Sylvia Caminer’s feature narrative directorial debut Follow Me is a twisted cautionary tale and a clever skewering of internet celebrity. Social media’s made thousands of people famous for doing nothing more than filming themselves putting on makeup or declaring themselves experts on some random topic. (No actual proof is necessary.) One video is sometimes all it takes to launch a lucrative career.
Follow Her’s protagonist, Jess Peters (Dani Barker), hopes the road to financial success is paved with the online videos she surreptitiously films of men in compromising positions. Need a dominatrix to lock you in a freezer? Message Jess. Looking for a woman to tie up and tickle? Jess is your woman if the price is right.
Jess is adept at switching up accents and changing her appearance, almost as if each of these short gigs is just an audition for real work in front of the camera. She uses her skills as a struggling actor to make her performances for these men with weird fetishes entertaining. And when one video of a tickling man catches the attention of an influencer with millions of followers, Jess thinks she’s about to enter the money zone and achieve a top 10 spot on her preferred social media platform, The Hive.
The video’s gone viral, but there’s a problem. The software used to blur the face of the subject she’s filming malfunctioned, and the face of the tickler is briefly exposed.
She’s got a cat named Squeakers to support and a desire for fame, so she’s torn over whether she should remove the video and protect the man’s identity. It shouldn’t even be a question but Jess, desperate to keep her new followers, leaves it up – morals and ethics be damned.
Jess’ The Hive channel seems to be taking off when she accepts work from a writer requesting her help finishing a screenplay. Equipped with glasses that have a tiny camera, her cell phone for shooting video, and a cat pin that’s also a hidden camera, Jess heads out to the middle of nowhere to meet Tom Brady. No, not the NFL quarterback.

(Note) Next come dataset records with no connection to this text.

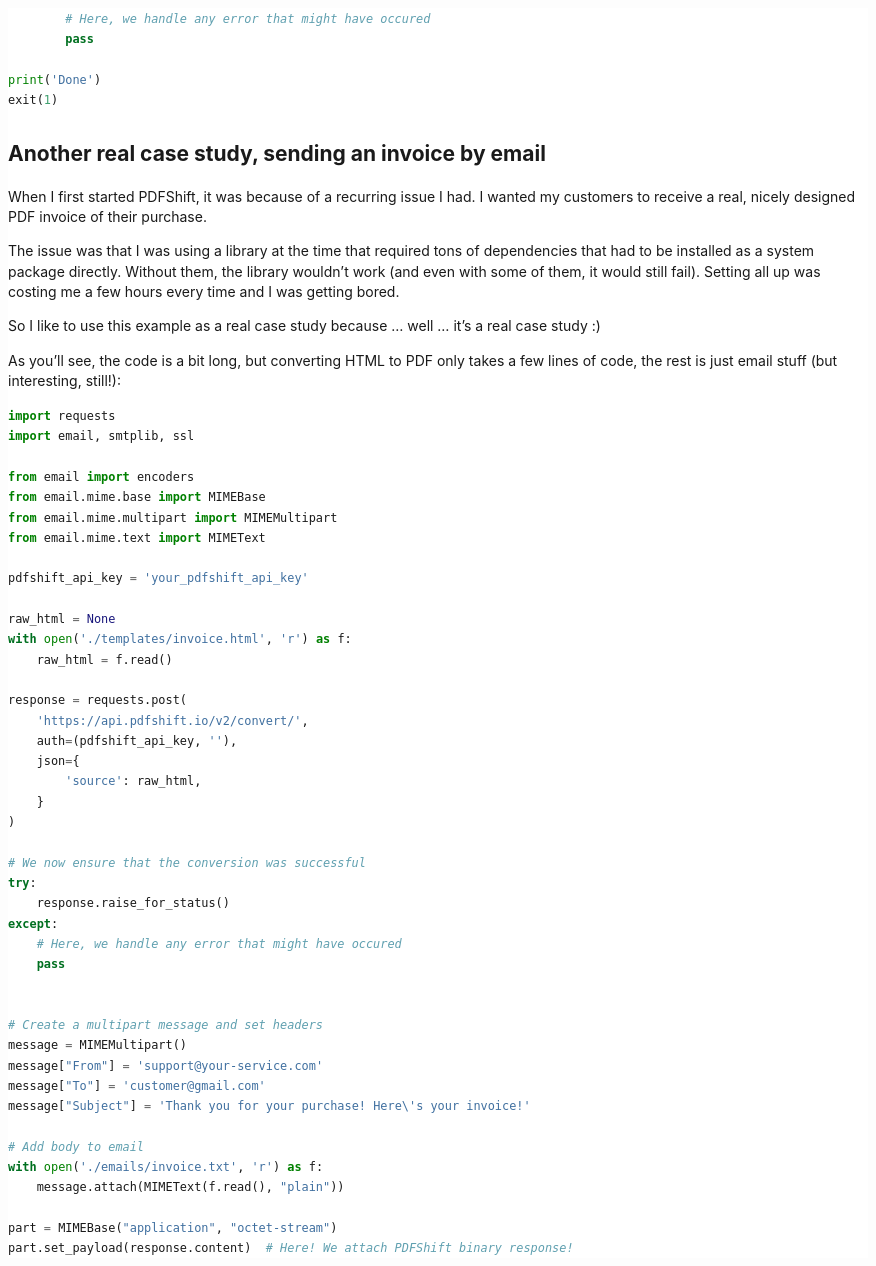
```python
        # Here, we handle any error that might have occured
        pass

print('Done')
exit(1)
```

## Another real case study, sending an invoice by email

When I first started PDFShift, it was because of a recurring issue I had. I wanted my customers to receive a real, nicely designed PDF invoice of their purchase.

The issue was that I was using a library at the time that required tons of dependencies that had to be installed as a system package directly. Without them, the library wouldn’t work (and even with some of them, it would still fail). Setting all up was costing me a few hours every time and I was getting bored.

So I like to use this example as a real case study because … well … it’s a real case study :)

As you’ll see, the code is a bit long, but converting HTML to PDF only takes a few lines of code, the rest is just email stuff (but interesting, still!):

```python
import requests
import email, smtplib, ssl

from email import encoders
from email.mime.base import MIMEBase
from email.mime.multipart import MIMEMultipart
from email.mime.text import MIMEText

pdfshift_api_key = 'your_pdfshift_api_key'

raw_html = None
with open('./templates/invoice.html', 'r') as f:
    raw_html = f.read()

response = requests.post(
    'https://api.pdfshift.io/v2/convert/',
    auth=(pdfshift_api_key, ''),
    json={
        'source': raw_html,
    }
)

# We now ensure that the conversion was successful
try:
    response.raise_for_status()
except:
    # Here, we handle any error that might have occured
    pass


# Create a multipart message and set headers
message = MIMEMultipart()
message["From"] = 'support@your-service.com'
message["To"] = 'customer@gmail.com'
message["Subject"] = 'Thank you for your purchase! Here\'s your invoice!'

# Add body to email
with open('./emails/invoice.txt', 'r') as f:
    message.attach(MIMEText(f.read(), "plain"))

part = MIMEBase("application", "octet-stream")
part.set_payload(response.content)  # Here! We attach PDFShift binary response!
```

Tom (Luke Cook, Chilling Adventures of Sabrina) hires her to collaborate on the ending of a screenplay he describes as being in the vein of Hitchcock. He’s a handsome guy and doesn’t come off as the type who’d slice her stomach open to have a peek inside when they meet, so Jess does everything she shouldn’t do and agrees to accompany him to his isolated home. Which is actually a barn…without a neighbor in sight…and no internet or cell phone service.
As it turns out, Jess is forced into participating in a deadly game in which no one’s bothered to fill her in on the rules. It also turns out that Jess is about to learn what it means to forever be famous for being the subject of one incredibly damning video.
Barker and Luke Cook steam up the screen, and as they engage in a horrifying game of cat and mouse, the roles of hero and villain become interchangeable. Jess’s obsession with internet fame reflects the world we live in, and in her we see everything that’s unhealthy and wrong about social media.
Dani Barker not only stars in what’s basically a two-hander but also wrote the screenplay. Barker does such a fantastic job as Jess that even when the character does the stupidest things, the audience remains invested in keeping her alive. Even after it’s obvious she’s filming these men not to expose their sordid sexual turn-ons, as her channel’s name – “Classified Crazies” – suggests, Jess remains likable enough that we hope she survives.
Director Sylvia Caminer and actor/writer Dani Barker’s Follow Her paints a disturbing picture of someone obsessed with becoming internet famous. Driven by two outstanding performances, this psychological horror film should be mandatory viewing by any wannabe influencer.
GRADE: B+
Running Time: 1 hour 35 minutes
Directed by Sylvia Caminer
Written by Dani Barker
Produced by Michael Indjeian, Sylvia Caminer, Dani Barker Cast: Luke Cook, Dani Barker, Eliana Jones. and Mark Moses
Follow Her screened at the 2022 Screamfest Horror Film Festival held October 11th – 20th at TCL Chinese 6 Theatres in Los Angeles.